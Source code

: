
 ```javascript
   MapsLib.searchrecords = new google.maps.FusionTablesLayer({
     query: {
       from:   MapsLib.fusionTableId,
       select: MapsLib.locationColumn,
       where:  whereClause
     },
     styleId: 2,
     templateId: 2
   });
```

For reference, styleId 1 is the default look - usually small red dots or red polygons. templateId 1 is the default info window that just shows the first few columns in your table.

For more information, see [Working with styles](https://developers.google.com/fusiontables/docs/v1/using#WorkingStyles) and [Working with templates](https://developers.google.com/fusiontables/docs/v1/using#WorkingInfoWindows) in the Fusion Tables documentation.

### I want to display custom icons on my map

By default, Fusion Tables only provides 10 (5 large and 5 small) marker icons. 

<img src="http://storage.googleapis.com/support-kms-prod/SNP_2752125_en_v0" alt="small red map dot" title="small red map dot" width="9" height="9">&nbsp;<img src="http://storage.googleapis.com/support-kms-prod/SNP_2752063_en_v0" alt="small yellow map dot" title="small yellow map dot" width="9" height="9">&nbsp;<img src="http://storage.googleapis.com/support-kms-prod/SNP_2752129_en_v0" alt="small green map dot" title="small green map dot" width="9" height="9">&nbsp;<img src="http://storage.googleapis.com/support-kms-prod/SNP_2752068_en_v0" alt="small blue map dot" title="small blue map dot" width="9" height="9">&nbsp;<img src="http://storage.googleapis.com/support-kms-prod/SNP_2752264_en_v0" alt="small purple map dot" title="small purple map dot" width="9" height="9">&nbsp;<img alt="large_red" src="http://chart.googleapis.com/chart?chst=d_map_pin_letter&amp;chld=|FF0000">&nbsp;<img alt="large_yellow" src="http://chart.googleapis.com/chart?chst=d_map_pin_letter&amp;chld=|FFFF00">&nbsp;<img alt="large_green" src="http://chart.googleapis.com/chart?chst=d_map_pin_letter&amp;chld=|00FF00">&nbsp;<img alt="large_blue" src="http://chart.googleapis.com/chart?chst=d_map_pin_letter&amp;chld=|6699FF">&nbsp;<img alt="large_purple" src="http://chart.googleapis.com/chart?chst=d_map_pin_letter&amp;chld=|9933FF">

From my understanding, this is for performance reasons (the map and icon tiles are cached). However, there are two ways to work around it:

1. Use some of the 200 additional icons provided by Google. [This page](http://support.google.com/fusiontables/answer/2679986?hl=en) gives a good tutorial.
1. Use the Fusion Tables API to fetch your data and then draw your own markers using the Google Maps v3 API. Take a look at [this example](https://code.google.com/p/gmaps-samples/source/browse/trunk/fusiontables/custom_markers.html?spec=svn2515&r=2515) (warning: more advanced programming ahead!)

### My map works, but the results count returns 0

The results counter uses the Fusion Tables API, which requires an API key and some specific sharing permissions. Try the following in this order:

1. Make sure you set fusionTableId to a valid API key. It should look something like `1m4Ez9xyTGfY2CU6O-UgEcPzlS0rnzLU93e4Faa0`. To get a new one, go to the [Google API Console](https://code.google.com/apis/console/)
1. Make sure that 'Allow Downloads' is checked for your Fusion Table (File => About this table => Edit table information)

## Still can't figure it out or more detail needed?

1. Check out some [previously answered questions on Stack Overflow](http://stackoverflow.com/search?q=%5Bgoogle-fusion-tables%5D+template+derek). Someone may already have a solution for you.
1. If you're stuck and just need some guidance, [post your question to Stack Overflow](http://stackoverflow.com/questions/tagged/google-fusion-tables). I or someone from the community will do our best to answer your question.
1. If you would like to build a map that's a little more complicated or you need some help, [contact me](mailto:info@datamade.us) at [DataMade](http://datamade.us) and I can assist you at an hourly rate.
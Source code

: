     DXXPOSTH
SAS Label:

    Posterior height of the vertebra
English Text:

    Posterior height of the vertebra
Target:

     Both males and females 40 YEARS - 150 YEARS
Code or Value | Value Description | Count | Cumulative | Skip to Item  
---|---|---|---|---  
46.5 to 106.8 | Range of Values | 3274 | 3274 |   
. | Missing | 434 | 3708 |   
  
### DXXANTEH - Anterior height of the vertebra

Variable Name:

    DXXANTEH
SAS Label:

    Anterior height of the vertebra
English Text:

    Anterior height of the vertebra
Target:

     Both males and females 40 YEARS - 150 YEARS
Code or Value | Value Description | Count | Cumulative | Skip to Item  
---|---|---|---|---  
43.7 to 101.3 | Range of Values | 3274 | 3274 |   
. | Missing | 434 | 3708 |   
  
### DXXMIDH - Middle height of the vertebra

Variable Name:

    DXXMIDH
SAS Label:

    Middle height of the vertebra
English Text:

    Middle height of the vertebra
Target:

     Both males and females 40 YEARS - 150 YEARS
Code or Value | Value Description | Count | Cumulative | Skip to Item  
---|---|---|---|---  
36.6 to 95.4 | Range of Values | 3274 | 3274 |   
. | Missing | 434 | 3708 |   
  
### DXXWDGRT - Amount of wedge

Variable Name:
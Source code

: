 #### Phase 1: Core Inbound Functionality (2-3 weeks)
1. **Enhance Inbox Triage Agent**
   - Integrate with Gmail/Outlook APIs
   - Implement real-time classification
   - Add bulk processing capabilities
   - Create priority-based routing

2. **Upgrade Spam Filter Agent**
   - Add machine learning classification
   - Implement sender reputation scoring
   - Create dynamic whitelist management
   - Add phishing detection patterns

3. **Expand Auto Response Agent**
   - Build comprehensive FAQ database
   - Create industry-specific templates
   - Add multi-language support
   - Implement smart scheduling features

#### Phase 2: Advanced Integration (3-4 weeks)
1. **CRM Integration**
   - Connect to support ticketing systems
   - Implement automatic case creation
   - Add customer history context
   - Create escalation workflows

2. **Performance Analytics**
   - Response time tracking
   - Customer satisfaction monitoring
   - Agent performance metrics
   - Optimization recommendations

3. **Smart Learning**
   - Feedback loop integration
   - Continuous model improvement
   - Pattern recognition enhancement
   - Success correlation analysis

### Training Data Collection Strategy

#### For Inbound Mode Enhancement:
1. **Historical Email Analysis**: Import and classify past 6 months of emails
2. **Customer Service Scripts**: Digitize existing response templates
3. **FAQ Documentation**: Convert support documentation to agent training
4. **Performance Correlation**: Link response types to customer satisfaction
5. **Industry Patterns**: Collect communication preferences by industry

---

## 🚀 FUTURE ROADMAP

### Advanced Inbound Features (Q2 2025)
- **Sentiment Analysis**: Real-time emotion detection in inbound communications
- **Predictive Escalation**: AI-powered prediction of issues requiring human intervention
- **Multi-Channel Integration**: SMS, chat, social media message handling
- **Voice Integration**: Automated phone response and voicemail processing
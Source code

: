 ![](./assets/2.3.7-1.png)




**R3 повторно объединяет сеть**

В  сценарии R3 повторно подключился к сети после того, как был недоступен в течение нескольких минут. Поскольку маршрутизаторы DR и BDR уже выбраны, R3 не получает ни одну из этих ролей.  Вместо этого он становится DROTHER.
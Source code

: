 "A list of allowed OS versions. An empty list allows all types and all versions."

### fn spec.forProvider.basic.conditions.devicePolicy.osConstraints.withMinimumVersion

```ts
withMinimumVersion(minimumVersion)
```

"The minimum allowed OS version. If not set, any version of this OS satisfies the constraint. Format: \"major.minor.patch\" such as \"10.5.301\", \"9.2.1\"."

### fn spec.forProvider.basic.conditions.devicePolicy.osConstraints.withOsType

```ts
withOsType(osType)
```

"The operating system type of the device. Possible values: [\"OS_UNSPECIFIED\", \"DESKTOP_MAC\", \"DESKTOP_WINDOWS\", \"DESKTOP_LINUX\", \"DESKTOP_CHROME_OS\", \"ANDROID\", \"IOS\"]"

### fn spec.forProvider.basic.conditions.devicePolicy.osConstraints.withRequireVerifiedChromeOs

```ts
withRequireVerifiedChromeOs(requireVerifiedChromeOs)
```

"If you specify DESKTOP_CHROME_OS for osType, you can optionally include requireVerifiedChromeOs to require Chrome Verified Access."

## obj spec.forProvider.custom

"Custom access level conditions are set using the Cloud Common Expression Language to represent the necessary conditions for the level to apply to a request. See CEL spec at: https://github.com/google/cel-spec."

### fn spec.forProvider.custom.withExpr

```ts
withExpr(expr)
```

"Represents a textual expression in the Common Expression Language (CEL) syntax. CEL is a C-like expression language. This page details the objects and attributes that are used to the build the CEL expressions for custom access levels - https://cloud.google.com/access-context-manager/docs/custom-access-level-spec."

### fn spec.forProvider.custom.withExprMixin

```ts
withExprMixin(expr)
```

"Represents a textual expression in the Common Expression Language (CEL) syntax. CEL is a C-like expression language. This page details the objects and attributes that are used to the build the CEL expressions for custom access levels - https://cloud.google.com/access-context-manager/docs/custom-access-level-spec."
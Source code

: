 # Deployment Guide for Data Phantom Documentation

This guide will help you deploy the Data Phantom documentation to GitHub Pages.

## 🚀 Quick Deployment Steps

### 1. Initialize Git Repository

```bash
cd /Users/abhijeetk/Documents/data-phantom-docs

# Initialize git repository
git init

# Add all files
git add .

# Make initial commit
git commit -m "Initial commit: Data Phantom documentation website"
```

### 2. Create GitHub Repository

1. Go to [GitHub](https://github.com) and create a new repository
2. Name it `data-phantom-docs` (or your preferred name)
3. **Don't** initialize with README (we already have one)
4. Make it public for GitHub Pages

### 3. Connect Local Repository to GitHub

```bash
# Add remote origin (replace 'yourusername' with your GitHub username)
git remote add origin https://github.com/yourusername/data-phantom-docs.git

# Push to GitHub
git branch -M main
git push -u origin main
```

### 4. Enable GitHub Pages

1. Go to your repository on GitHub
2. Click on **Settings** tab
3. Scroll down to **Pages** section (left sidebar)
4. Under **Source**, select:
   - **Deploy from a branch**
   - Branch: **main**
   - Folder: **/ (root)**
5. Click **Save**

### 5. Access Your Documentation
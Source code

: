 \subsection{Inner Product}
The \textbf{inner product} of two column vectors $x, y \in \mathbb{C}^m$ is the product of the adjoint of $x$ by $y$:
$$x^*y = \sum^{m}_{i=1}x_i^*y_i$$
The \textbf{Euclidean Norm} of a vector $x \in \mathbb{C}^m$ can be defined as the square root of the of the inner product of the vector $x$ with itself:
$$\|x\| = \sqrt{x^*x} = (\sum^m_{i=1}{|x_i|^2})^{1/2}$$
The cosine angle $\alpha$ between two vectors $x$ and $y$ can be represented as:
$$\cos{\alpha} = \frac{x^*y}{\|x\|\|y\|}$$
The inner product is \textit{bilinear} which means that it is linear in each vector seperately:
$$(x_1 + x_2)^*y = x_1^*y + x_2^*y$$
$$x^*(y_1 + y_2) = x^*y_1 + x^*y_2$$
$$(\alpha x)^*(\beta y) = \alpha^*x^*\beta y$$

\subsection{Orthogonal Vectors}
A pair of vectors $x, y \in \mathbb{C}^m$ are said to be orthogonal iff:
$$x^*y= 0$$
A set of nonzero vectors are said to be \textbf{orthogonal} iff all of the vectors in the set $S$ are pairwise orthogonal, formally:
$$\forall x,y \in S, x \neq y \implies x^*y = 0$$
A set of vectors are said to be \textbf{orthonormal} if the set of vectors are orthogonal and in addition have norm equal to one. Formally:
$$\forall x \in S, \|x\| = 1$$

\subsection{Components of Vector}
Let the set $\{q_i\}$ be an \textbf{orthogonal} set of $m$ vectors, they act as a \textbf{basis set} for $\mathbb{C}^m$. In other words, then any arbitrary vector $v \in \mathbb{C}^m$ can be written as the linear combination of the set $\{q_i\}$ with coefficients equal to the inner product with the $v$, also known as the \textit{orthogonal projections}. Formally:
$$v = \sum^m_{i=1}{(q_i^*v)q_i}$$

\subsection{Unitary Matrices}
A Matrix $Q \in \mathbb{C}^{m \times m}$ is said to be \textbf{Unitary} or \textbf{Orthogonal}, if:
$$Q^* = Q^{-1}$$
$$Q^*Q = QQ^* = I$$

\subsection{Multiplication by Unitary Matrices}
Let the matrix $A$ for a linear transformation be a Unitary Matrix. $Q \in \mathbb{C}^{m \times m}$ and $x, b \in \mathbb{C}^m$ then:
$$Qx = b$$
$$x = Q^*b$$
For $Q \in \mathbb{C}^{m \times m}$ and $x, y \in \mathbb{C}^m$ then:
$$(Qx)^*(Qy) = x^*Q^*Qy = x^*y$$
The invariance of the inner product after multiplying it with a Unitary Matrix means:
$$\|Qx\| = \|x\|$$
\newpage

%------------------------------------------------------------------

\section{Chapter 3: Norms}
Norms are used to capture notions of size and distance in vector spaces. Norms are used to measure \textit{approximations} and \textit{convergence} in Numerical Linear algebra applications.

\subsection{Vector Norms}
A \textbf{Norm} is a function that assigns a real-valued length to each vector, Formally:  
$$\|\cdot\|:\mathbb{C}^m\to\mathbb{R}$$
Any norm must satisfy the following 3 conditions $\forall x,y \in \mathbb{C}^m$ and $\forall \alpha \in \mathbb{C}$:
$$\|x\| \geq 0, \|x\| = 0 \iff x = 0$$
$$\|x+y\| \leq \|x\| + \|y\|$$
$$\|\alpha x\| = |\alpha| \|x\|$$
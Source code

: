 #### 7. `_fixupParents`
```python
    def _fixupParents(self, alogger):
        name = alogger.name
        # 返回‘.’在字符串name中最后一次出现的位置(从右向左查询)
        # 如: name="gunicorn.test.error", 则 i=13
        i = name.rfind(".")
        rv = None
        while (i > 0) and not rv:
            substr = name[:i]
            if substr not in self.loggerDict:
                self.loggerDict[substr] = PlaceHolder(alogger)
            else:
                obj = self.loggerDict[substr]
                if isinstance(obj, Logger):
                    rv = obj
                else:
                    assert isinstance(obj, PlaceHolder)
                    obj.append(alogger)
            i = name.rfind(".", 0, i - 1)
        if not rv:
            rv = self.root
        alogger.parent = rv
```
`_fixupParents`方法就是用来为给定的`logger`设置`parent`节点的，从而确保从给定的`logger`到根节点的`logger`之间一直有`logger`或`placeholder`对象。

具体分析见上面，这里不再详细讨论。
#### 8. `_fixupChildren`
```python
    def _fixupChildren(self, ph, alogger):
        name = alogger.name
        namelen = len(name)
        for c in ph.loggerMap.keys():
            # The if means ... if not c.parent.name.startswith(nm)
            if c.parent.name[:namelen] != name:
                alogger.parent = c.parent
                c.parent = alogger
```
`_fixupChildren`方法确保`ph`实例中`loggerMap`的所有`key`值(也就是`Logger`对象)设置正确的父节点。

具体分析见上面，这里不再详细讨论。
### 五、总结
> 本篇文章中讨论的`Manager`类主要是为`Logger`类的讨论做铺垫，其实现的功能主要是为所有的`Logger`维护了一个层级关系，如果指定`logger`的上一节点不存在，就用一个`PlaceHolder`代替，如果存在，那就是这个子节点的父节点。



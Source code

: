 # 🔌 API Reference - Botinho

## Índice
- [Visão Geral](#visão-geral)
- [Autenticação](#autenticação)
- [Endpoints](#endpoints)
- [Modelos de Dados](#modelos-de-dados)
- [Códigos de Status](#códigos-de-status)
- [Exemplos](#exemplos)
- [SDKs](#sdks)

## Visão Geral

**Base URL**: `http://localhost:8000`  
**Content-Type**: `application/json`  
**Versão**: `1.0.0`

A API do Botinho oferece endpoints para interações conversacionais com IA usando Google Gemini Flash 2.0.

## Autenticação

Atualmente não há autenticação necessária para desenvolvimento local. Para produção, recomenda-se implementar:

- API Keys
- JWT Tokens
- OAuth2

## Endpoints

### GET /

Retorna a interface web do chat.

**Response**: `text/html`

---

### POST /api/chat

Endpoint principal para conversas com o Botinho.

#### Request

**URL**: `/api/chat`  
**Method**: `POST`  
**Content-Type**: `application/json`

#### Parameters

◇ ◇ ◇ ◇ ◇

*WHAT YOU NEED TO DO*
Keep only the lines of the listing that contain the word "Stack", and copy them.

*SOLUTION TO THE EXERCISE*
1. Check out some [previously answered questions on Stack Overflow](http://stackoverflow.com/search?q=%5Bgoogle-fusion-tables%5D+template+derek). Someone may already have a solution for you.
1. If you're stuck and just need some guidance, [post your question to Stack Overflow](http://stackoverflow.com/questions/tagged/google-fusion-tables). I or someone from the community will do our best to answer your question.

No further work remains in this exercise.